Records for the exercise: Begin

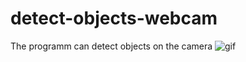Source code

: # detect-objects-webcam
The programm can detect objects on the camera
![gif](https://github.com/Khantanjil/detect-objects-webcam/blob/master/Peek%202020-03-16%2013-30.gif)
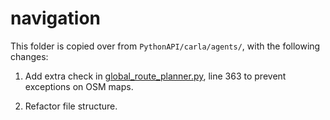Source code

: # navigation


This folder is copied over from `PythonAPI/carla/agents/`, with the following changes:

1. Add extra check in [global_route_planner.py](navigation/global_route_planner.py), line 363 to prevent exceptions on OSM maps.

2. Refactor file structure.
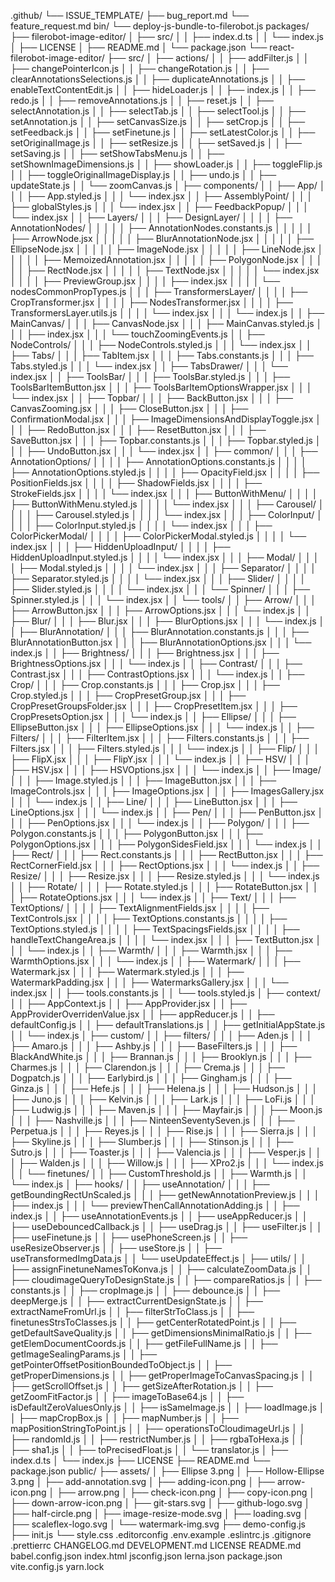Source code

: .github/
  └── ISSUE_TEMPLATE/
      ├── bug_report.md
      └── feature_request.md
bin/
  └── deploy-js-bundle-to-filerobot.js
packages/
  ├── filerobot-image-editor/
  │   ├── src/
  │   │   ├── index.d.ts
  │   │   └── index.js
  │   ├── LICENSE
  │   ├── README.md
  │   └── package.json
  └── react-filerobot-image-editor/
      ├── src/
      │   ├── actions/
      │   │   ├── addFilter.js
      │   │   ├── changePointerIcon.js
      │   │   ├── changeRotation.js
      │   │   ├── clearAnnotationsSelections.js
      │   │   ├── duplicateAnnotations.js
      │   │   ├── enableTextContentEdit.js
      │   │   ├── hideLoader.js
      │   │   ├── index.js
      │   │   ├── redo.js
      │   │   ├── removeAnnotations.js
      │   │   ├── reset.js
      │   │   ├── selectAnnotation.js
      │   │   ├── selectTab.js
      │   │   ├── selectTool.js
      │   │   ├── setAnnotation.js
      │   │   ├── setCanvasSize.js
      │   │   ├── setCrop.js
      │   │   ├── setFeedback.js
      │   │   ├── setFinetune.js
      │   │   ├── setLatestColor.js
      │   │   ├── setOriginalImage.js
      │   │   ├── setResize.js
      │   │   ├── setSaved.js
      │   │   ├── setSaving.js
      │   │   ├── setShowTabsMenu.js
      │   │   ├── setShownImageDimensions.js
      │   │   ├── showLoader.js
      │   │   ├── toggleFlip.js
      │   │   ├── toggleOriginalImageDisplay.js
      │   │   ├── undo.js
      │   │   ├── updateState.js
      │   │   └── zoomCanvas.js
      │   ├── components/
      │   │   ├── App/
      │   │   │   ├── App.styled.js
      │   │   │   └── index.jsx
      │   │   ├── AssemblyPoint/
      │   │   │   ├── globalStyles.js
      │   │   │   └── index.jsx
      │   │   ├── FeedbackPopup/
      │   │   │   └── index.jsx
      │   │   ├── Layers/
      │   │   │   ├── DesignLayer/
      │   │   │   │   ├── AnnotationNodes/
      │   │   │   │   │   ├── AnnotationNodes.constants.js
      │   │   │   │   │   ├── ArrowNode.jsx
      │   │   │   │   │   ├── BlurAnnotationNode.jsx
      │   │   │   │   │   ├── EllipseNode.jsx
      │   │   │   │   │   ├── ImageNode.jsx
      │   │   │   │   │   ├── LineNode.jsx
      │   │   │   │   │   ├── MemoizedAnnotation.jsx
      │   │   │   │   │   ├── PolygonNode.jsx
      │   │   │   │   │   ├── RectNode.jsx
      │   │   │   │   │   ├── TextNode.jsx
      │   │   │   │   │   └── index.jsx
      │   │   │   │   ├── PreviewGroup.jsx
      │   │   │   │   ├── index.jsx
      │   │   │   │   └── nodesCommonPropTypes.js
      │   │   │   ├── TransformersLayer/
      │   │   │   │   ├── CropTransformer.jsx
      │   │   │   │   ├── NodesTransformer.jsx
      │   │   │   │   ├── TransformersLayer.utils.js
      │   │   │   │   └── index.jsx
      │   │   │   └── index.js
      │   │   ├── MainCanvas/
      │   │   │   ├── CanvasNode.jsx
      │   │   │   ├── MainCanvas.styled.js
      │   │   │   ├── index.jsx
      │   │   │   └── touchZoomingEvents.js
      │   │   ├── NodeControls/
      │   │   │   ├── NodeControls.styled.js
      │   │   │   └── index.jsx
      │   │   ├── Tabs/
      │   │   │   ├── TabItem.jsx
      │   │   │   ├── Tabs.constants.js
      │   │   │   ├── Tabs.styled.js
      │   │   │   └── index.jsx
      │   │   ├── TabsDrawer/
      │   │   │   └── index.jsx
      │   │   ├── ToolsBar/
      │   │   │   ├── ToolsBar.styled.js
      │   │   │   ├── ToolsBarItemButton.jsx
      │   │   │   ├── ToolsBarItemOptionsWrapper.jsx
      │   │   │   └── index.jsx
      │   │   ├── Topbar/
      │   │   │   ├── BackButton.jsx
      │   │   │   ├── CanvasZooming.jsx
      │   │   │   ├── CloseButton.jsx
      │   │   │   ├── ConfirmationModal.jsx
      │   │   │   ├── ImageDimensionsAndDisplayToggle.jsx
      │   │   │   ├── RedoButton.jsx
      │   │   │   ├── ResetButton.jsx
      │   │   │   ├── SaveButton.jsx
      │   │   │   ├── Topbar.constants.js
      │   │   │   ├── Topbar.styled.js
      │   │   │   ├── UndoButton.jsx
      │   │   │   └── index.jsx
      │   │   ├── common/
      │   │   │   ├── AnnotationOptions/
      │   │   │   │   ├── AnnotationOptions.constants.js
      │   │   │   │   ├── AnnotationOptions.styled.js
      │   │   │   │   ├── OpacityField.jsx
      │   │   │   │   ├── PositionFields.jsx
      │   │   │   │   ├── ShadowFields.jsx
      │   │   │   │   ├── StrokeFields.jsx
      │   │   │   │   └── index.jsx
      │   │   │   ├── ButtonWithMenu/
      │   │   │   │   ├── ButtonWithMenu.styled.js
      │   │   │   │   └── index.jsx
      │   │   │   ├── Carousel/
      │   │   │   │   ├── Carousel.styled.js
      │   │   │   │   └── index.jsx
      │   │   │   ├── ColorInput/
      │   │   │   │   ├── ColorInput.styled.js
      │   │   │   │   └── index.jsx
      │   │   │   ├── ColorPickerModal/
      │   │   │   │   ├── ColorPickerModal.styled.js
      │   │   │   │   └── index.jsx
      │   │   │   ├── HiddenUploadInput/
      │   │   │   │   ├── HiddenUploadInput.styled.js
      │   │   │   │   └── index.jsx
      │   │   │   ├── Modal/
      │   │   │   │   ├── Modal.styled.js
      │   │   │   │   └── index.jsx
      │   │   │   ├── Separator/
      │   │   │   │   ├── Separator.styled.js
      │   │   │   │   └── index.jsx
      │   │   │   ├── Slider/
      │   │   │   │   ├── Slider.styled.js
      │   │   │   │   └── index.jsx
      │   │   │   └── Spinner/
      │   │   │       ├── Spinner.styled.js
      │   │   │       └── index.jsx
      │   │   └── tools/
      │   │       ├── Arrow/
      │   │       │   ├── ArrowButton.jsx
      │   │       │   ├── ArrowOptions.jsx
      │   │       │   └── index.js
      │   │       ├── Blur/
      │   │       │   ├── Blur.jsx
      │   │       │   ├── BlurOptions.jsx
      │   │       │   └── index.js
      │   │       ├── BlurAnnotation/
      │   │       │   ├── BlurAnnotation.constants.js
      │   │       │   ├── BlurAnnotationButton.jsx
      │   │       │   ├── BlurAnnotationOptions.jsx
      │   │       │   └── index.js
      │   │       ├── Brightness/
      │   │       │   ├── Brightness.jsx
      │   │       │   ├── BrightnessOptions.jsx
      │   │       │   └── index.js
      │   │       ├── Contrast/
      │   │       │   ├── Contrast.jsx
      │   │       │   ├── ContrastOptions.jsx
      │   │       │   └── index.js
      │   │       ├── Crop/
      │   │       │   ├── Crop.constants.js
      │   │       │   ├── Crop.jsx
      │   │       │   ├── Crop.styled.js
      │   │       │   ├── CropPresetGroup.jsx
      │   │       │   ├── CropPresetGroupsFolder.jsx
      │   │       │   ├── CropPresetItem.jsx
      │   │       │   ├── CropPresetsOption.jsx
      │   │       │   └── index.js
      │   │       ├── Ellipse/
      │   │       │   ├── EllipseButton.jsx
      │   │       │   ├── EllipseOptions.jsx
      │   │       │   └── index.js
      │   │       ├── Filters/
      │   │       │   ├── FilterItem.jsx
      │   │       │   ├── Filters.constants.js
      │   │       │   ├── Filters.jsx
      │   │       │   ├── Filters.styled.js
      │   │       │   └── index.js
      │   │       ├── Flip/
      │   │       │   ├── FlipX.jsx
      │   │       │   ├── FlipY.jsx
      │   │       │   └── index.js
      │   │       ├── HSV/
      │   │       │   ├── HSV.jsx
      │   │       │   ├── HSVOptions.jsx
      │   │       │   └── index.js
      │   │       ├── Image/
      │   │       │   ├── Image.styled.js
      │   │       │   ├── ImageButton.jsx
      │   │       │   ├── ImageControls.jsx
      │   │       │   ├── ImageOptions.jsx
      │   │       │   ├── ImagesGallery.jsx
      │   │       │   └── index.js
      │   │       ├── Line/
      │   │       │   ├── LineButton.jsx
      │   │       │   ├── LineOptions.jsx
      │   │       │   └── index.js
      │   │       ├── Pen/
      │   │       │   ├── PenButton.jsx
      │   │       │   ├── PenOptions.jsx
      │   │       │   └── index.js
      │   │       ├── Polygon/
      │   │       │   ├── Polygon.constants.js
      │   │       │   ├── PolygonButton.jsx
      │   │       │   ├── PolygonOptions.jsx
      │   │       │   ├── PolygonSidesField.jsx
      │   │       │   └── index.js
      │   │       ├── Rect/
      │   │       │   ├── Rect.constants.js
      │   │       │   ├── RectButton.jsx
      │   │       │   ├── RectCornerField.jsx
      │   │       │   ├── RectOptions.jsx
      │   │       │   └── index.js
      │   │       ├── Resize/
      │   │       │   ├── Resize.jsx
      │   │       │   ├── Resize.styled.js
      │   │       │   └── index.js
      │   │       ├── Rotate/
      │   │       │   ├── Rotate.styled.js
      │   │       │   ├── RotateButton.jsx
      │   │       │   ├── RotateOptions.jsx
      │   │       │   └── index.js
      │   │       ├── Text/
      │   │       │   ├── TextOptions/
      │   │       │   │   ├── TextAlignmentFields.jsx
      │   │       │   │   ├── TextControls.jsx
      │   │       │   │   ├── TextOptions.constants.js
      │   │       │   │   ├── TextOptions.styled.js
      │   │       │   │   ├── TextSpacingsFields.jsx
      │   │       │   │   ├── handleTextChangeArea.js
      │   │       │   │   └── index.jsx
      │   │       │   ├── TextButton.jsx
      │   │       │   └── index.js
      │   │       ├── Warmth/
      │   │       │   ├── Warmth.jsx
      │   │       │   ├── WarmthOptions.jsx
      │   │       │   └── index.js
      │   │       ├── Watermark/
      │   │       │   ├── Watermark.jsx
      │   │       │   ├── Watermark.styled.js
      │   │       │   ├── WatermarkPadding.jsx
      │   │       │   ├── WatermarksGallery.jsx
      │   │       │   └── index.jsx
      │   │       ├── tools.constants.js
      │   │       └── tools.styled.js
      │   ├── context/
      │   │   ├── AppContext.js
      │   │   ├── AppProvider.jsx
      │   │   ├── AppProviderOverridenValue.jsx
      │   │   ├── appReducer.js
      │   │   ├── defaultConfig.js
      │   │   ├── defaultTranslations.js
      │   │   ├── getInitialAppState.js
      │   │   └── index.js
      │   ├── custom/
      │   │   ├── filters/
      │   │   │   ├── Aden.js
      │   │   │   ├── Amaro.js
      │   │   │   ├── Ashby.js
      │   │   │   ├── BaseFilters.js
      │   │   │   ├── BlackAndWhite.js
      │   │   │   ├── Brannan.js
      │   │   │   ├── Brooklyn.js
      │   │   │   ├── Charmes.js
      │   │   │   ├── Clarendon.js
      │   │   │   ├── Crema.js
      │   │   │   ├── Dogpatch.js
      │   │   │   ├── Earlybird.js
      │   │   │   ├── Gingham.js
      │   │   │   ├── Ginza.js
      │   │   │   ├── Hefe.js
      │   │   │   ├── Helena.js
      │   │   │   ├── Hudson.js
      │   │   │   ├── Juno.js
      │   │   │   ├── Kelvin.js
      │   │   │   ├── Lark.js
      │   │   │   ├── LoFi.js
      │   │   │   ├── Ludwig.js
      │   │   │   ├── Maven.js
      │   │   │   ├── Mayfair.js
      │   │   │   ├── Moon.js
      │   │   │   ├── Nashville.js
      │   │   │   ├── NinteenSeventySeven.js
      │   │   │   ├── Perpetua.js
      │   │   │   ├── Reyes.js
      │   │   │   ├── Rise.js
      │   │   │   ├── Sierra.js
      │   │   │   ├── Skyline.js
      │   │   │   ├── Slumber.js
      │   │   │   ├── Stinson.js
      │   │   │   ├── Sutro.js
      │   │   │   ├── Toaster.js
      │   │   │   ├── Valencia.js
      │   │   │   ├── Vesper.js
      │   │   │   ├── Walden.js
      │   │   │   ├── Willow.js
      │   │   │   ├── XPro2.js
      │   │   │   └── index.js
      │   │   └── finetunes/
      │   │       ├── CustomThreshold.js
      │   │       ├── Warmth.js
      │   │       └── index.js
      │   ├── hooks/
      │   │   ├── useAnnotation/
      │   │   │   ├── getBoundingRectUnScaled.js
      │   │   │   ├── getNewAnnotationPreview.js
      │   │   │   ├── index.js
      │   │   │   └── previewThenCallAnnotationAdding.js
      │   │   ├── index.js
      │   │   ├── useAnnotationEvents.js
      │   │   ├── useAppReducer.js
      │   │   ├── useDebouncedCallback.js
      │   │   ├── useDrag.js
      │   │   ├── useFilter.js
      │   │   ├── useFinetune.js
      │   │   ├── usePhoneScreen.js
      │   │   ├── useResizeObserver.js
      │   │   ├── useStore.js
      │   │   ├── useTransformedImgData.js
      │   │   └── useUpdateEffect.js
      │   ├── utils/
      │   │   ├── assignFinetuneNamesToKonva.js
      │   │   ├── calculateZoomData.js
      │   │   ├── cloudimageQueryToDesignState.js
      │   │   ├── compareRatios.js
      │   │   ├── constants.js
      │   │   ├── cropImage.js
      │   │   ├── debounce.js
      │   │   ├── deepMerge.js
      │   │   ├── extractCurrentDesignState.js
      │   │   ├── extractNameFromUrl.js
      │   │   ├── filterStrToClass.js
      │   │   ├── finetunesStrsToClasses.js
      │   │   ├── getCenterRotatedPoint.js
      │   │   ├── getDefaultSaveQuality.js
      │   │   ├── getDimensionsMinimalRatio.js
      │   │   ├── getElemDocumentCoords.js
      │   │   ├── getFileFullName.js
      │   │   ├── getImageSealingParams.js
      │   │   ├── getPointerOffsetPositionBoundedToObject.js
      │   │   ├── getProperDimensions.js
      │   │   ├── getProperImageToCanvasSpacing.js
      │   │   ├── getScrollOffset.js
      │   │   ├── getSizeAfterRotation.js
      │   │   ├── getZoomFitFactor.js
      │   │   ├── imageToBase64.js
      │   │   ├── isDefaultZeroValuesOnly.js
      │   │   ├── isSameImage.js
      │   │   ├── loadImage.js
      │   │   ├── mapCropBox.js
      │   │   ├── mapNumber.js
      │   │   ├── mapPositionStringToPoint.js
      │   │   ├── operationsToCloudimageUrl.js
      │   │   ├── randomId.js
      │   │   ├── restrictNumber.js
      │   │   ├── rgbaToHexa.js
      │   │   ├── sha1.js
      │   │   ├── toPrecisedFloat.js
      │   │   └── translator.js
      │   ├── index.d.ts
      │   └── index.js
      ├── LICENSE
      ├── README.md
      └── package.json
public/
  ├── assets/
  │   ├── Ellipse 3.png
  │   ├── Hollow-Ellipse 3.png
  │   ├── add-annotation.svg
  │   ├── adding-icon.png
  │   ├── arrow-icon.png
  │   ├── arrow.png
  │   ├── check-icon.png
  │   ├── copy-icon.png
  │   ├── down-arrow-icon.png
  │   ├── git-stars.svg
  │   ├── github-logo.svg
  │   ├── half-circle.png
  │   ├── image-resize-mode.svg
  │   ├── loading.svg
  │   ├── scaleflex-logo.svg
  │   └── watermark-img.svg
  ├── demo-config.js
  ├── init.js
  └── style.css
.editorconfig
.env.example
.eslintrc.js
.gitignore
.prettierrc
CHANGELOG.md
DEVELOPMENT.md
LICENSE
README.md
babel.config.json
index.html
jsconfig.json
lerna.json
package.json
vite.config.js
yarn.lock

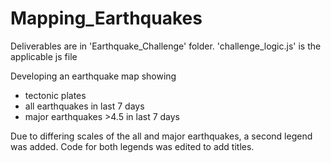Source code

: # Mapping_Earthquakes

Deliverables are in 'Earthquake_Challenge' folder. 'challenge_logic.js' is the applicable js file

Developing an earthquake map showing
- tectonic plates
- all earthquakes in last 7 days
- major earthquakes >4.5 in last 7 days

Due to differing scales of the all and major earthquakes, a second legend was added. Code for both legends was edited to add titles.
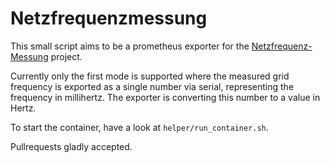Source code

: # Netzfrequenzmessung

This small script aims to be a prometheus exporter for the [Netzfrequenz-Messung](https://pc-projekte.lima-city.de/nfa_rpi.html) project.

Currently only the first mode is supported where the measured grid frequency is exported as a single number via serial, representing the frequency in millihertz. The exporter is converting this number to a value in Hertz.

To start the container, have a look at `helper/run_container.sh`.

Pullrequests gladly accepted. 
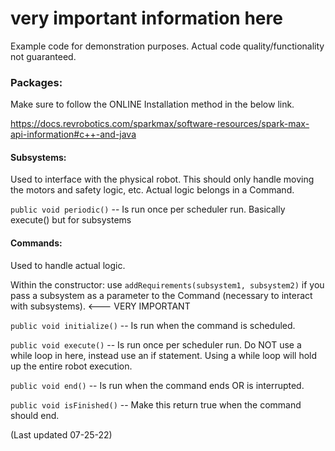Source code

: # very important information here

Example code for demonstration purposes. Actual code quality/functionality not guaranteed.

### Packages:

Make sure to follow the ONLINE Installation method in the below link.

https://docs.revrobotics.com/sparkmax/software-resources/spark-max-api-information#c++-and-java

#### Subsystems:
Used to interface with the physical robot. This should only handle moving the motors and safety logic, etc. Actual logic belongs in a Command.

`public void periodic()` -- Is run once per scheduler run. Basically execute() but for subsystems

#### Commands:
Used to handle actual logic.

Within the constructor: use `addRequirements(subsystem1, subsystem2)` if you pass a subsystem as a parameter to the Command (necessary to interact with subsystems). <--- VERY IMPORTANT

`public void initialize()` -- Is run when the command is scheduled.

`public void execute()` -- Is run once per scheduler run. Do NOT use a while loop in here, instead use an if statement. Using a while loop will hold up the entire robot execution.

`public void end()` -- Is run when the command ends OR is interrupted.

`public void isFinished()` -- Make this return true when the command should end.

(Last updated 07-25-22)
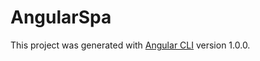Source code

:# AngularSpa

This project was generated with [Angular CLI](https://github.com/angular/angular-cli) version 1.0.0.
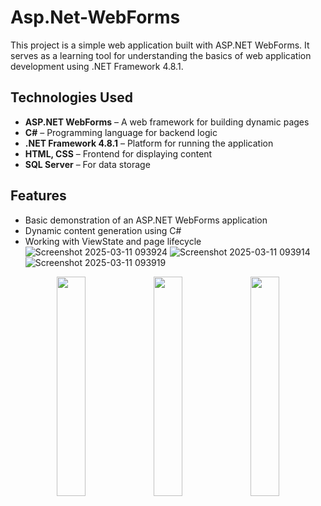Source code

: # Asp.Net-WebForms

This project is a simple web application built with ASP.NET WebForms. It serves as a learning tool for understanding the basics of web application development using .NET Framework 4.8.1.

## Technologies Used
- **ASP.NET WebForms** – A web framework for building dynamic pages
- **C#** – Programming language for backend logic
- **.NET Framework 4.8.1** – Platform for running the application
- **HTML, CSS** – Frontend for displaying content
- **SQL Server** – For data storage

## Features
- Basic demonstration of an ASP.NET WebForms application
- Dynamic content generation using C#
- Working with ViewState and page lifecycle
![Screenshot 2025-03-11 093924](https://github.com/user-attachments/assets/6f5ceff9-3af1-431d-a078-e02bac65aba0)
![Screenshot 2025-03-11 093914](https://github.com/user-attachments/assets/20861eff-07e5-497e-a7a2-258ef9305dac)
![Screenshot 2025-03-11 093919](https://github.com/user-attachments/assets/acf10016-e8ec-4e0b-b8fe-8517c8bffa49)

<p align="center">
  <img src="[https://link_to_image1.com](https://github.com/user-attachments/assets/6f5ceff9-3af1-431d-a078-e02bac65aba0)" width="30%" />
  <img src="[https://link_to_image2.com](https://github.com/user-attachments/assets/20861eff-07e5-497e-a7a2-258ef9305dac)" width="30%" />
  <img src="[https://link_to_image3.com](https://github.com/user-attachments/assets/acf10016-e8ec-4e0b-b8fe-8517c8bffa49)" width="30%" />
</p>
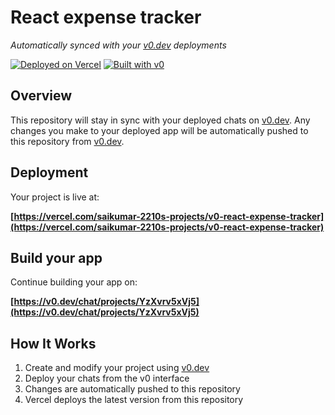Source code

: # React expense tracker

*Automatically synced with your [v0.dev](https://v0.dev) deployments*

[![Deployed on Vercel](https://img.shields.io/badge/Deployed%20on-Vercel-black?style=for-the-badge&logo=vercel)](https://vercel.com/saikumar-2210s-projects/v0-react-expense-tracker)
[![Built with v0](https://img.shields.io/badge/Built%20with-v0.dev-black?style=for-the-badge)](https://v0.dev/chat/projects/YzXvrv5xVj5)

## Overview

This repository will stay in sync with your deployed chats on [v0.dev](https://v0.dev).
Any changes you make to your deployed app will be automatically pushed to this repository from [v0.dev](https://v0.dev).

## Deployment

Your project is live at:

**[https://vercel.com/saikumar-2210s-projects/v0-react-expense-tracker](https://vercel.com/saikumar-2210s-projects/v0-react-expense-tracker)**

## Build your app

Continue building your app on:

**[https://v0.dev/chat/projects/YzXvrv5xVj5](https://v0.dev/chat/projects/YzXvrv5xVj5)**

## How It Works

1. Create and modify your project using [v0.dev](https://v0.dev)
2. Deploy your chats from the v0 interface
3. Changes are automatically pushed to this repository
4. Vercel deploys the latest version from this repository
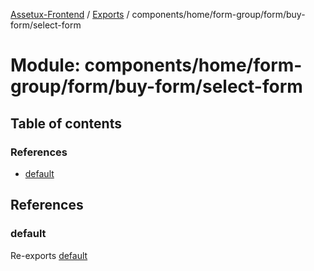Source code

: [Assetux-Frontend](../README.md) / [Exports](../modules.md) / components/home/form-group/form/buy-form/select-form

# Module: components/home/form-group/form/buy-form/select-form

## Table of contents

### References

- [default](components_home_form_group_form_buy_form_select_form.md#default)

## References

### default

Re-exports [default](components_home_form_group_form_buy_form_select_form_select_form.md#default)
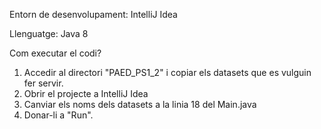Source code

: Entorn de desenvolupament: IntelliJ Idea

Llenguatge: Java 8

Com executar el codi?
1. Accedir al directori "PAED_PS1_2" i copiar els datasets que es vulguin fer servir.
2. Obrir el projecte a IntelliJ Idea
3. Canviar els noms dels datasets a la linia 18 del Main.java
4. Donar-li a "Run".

Records for the exercise: End

**Work instruction**
List, from the entries above, every line in which the word "constants" shows up.

**Answer below**
      │   │   │   │   │   ├── AnnotationNodes.constants.js
      │   │   │   ├── Tabs.constants.js
      │   │   │   ├── Topbar.constants.js
      │   │   │   │   ├── AnnotationOptions.constants.js
      │   │       │   ├── BlurAnnotation.constants.js
      │   │       │   ├── Crop.constants.js
      │   │       │   ├── Filters.constants.js
      │   │       │   ├── Polygon.constants.js
      │   │       │   ├── Rect.constants.js
      │   │       │   │   ├── TextOptions.constants.js
      │   │       ├── tools.constants.js
      │   │   ├── constants.js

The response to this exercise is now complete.